• Problem requirements
Each line in the material below, starting at the one that contains "basa el proceso" and ending at the one that contains "los cuadros interiores.", should be repeated exactly; the pictures should not.

Data shown Start Marker

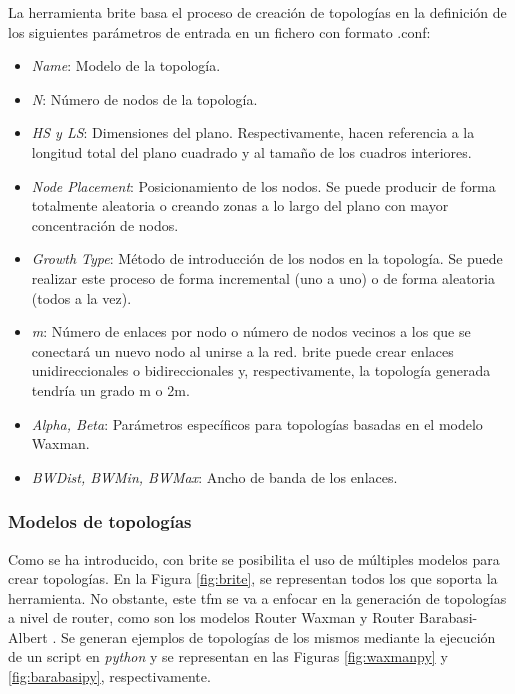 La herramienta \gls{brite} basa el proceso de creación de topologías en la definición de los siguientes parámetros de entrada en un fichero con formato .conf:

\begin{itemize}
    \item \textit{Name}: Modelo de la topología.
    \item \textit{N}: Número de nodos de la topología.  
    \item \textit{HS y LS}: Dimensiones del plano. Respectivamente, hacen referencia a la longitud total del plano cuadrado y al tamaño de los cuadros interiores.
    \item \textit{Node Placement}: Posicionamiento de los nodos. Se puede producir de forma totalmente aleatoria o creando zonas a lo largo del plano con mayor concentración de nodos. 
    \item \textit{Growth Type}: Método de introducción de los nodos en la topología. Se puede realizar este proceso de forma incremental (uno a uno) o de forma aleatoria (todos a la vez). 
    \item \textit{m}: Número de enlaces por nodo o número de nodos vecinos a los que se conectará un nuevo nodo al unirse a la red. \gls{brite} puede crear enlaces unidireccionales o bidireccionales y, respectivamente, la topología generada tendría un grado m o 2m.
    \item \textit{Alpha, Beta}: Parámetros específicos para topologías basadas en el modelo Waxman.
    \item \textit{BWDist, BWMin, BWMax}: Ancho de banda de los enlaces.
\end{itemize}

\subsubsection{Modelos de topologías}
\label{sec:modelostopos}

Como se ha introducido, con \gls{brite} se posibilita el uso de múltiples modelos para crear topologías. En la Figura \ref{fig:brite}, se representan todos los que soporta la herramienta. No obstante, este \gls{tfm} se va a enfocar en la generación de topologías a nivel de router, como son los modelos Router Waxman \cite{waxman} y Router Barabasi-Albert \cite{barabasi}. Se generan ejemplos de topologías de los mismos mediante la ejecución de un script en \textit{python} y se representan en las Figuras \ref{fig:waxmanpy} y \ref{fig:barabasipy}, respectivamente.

Data shown End Marker
Data shown Start Marker

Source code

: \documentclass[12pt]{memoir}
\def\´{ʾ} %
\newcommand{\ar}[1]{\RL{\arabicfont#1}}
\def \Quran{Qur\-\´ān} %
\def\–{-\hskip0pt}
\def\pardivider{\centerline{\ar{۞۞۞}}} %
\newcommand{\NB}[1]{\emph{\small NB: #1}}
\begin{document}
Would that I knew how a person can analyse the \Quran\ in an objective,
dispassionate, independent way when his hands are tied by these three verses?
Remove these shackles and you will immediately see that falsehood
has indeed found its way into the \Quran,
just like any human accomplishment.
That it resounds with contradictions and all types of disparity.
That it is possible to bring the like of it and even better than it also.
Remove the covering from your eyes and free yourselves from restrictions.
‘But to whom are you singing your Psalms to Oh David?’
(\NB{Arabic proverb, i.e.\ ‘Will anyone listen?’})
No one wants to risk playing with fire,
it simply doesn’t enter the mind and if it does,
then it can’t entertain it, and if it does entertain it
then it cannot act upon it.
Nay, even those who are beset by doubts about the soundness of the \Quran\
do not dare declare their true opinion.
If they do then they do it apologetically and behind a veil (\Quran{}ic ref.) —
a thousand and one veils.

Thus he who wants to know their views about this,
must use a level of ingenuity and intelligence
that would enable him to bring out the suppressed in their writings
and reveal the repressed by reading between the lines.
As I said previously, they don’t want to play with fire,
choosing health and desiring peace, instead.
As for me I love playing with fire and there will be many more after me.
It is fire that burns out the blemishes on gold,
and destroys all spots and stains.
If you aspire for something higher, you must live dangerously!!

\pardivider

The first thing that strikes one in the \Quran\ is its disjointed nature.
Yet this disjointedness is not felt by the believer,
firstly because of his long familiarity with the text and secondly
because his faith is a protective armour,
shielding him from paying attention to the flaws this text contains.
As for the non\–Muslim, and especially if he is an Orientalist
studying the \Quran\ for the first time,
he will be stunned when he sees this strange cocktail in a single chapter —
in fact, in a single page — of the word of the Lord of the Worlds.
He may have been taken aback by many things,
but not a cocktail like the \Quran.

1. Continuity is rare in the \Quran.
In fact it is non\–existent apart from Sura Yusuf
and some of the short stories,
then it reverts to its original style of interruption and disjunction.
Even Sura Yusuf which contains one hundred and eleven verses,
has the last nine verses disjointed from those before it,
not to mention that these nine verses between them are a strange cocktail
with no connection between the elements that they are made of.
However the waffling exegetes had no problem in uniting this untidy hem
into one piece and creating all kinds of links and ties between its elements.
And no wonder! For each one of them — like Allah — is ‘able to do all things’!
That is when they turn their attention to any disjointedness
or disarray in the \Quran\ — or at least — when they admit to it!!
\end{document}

Data shown End Marker

• Task result
 La herramienta \gls{brite} basa el proceso de creación de topologías en la definición de los siguientes parámetros de entrada en un fichero con formato .conf:

\begin{itemize}
    \item \textit{Name}: Modelo de la topología.
    \item \textit{N}: Número de nodos de la topología.  
    \item \textit{HS y LS}: Dimensiones del plano. Respectivamente, hacen referencia a la longitud total del plano cuadrado y al tamaño de los cuadros interiores.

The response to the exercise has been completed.